We’re constantly invited to understand our social world by breaking it up into categories. People are Remainers, Brexiters, millennials, Northern, Southern, disadvantaged, privileged… From baby boomers to gen. Z, these broad-brush classifications frame much of our public debate about people’s aspirations and behaviours.

The use of these categories is often linked to a type of reification, where complex dynamic social phenomena are elevated into an organising principle (eg: ‘intelligence’ or ‘knife crime’). It’s often combined with agglomeration which takes things further by lumping together many different reified interactions and describing them as examples of the same thing. So, this ‘lump and label’ involves deciding what matters, naming it and framing it, then play it back to confirm pre-existing assumptions.

But viewing people’s characteristics and behaviours through the lens of a single category is more likely to obscure than to shine a light on reality. It can substitute for genuine debate by narrowing the range of what is considered or acceptable. Do we really believe, for instance, that ‘red wall voters’ have some unique common perspective? Or that ‘disadvantaged’ people all have the same aspirations?

We know that people are complex and have a range of views on different things and that these are changeable. We can see that these categories are crude, and yet we allow them to enter our consciousness and limit our thinking. Useful discussion is shut down and prejudices reinforced and what is presented as a fresh new idea can turn out to be a lazy old stereotype.

That said, we can’t do without categories. Naming and identifying things based on their differences or similarities can help us understand them better. At the group or population level, we need to aggregate large amounts of data about individuals in a range of ways. Social science would struggle to draw any conclusions about patterns of behaviour or social trends without being able to classify people using characteristics such as age, sex, ethnicity, income or class and the use of ‘protected characteristics’ plays an important part in helping us understand patterns of structural inequality.

We know that classifying people requires simplification and loss of detail. We need to understand the limitations and we accept them because of the benefits of being able to group things easily and to try to establish some broad general rules about them.

The process of simplifying a complex world by viewing it through a particular lens is never a neutral one. The decisions about which categories matter are loaded with assumptions and values. Defining and foregrounding particular characteristics is being done by someone, usually with power, with some purpose in mind, usually the maintenance of that power, and the choice to ignore or downplay other characteristics is just as significant.

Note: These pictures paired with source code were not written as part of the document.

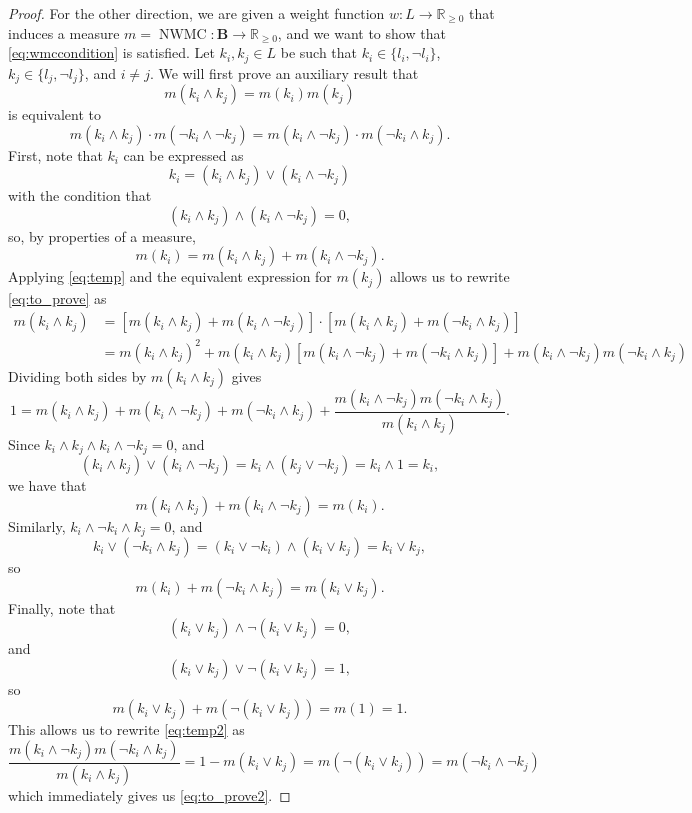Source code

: \documentclass{article}
\theoremstyle{definition}
\theoremstyle{remark}
\DeclareMathOperator{\nWMC}{NWMC}
\begin{document}
\begin{proof}
  For the other direction, we are given a weight function $w\colon L \to
  \mathbb{R}_{\ge 0}$ that induces a measure $m = \nWMC\colon \mathbf{B} \to
  \mathbb{R}_{\ge 0}$, and we want to show that \cref{eq:wmccondition} is
  satisfied. Let $k_i, k_j \in L$ be such that $k_i \in \{ l_i, \neg l_i \}$,
  $k_j \in \{ l_j, \neg l_j \}$, and $i \ne j$. We will first prove an auxiliary
  result that
  \begin{equation} \label{eq:to_prove}
    m(k_i \land k_j) = m(k_i)m(k_j)
  \end{equation}
  is equivalent to
  \begin{equation} \label{eq:to_prove2}
    m(k_i \land k_j) \cdot m(\neg k_i \land \neg k_j) = m(k_i \land \neg k_j)
    \cdot m(\neg k_i \land k_j).
  \end{equation}
  First, note that $k_i$ can be expressed as
  \[
    k_i = (k_i \land k_j) \lor (k_i \land \neg k_j)
  \]
  with the condition that
  \[
    (k_i \land k_j) \land (k_i \land \neg k_j) = 0,
  \]
  so, by properties of a measure,
  \begin{equation} \label{eq:temp}
    m(k_i) = m(k_i \land k_j) + m(k_i \land \neg k_j).
  \end{equation}
  Applying \cref{eq:temp} and the equivalent expression for $m(k_j)$ allows us
  to rewrite \cref{eq:to_prove} as
  \begin{align*}
    m(k_i \land k_j) &= [m(k_i \land k_j) + m(k_i \land \neg k_j)] \cdot [m(k_i \land k_j) + m(\neg k_i \land k_j)] \\
                     &= m(k_i \land k_j)^2 + m(k_i \land k_j)[m(k_i \land \neg k_j) + m(\neg k_i \land k_j)] + m(k_i \land \neg k_j)m(\neg k_i \land k_j)
  \end{align*}
  Dividing both sides by $m(k_i \land k_j)$ gives
  \begin{equation} \label{eq:temp2}
    1 = m(k_i \land k_j) + m(k_i \land \neg k_j) + m(\neg k_i \land k_j) +
    \frac{m(k_i \land \neg k_j)m(\neg k_i \land k_j)}{m(k_i \land k_j)}.
  \end{equation}
  Since $k_i \land k_j \land k_i \land \neg k_j = 0$, and
  \[
    (k_i \land k_j) \lor (k_i \land \neg k_j) = k_i \land (k_j \lor \neg k_j) =
    k_i \land 1 = k_i,
  \]
  we have that
  \[
    m(k_i \land k_j) + m(k_i \land \neg k_j) = m(k_i).
  \]
  Similarly, $k_i \land \neg k_i \land k_j = 0$, and
  \[
    k_i \lor (\neg k_i \land k_j) = (k_i \lor \neg k_i) \land (k_i \lor k_j) =
    k_i \lor k_j,
  \]
  so
  \[
    m(k_i) + m(\neg k_i \land k_j) = m(k_i \lor k_j).
  \]
  Finally, note that
  \[
    (k_i \lor k_j) \land \neg(k_i \lor k_j) = 0,
  \]
  and
  \[
    (k_i \lor k_j) \lor \neg(k_i \lor k_j) = 1,
  \]
  so
  \[
    m(k_i \lor k_j) + m(\neg(k_i \lor k_j)) = m(1) = 1.
  \]
  This allows us to rewrite \cref{eq:temp2} as
  \[
    \frac{m(k_i \land \neg k_j)m(\neg k_i \land k_j)}{m(k_i \land k_j)} = 1 -
    m(k_i \lor k_j) = m(\neg(k_i \lor k_j)) = m(\neg k_i \land \neg k_j)
  \]
  which immediately gives us \cref{eq:to_prove2}.


\end{proof}
\end{document}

Whether we’re dealing with heavily value-laden descriptors such as ‘dysfunctional families’, ‘unskilled workers’ and ‘deprived areas’ or less ambiguous ones such as ‘benefit claimants’, ‘non-graduates’ and ‘coastal towns’, they are selected, connected and interpreted in ways which reinforce a particular narrative or power structure. The simplistic judgements made can reinforce existing prejudices and essentialist beliefs about ‘human nature’ or ‘how things are’, correlations can slide towards half-baked explanations and definitions of ‘how things should be’.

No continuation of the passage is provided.